With the line containing "to take care" as the start and the line containing "and the spirits" as the end, transcribe that span of the entries below exactly, including both.

** Data supplied follows **

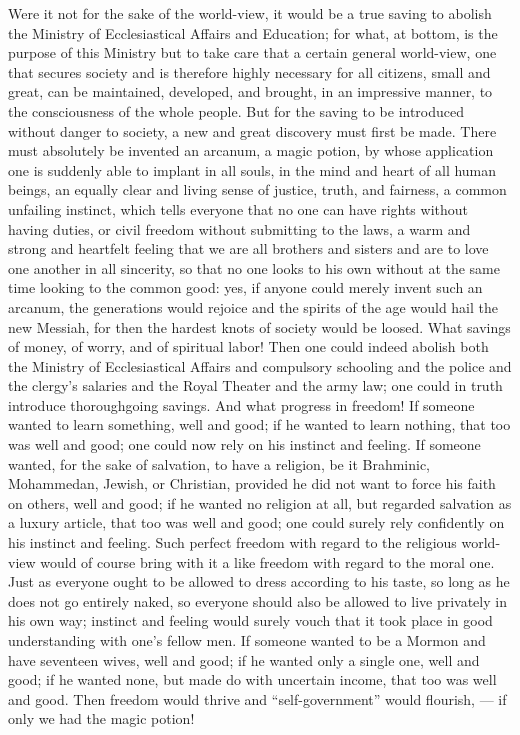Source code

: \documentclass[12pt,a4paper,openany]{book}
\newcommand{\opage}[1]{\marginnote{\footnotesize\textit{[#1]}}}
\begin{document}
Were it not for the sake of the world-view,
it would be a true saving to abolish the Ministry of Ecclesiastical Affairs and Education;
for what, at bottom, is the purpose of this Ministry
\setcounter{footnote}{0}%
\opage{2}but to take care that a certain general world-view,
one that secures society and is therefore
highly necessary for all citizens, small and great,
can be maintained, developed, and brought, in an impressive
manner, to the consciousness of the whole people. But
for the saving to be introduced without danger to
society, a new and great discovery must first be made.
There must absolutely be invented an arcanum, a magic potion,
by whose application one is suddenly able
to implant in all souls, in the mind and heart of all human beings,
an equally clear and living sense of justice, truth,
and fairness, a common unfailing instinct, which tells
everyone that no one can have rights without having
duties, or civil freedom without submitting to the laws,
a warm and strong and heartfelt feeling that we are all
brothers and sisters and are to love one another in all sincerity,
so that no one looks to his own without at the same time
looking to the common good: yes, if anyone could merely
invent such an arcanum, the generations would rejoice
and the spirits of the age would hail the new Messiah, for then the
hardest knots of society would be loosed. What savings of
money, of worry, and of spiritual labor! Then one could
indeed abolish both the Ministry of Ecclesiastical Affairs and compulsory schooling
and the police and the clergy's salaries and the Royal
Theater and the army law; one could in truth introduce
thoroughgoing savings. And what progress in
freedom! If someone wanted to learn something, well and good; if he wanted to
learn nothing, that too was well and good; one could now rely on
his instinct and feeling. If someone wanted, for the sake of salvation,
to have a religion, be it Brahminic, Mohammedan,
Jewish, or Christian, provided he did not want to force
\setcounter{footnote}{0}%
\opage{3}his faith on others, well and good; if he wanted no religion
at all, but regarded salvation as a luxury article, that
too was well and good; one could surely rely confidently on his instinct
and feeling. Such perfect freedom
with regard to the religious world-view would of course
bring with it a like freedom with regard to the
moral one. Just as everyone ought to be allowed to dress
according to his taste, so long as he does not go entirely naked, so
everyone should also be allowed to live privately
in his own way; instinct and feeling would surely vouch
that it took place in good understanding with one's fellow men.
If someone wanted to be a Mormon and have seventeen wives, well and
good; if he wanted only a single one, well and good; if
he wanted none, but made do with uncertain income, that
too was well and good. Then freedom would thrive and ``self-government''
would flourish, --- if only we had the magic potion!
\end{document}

** End of Data supplied **

> **Task result**:
\opage{2}but to take care that a certain general world-view,
one that secures society and is therefore
highly necessary for all citizens, small and great,
can be maintained, developed, and brought, in an impressive
manner, to the consciousness of the whole people. But
for the saving to be introduced without danger to
society, a new and great discovery must first be made.
There must absolutely be invented an arcanum, a magic potion,
by whose application one is suddenly able
to implant in all souls, in the mind and heart of all human beings,
an equally clear and living sense of justice, truth,
and fairness, a common unfailing instinct, which tells
everyone that no one can have rights without having
duties, or civil freedom without submitting to the laws,
a warm and strong and heartfelt feeling that we are all
brothers and sisters and are to love one another in all sincerity,
so that no one looks to his own without at the same time
looking to the common good: yes, if anyone could merely
invent such an arcanum, the generations would rejoice
and the spirits of the age would hail the new Messiah, for then the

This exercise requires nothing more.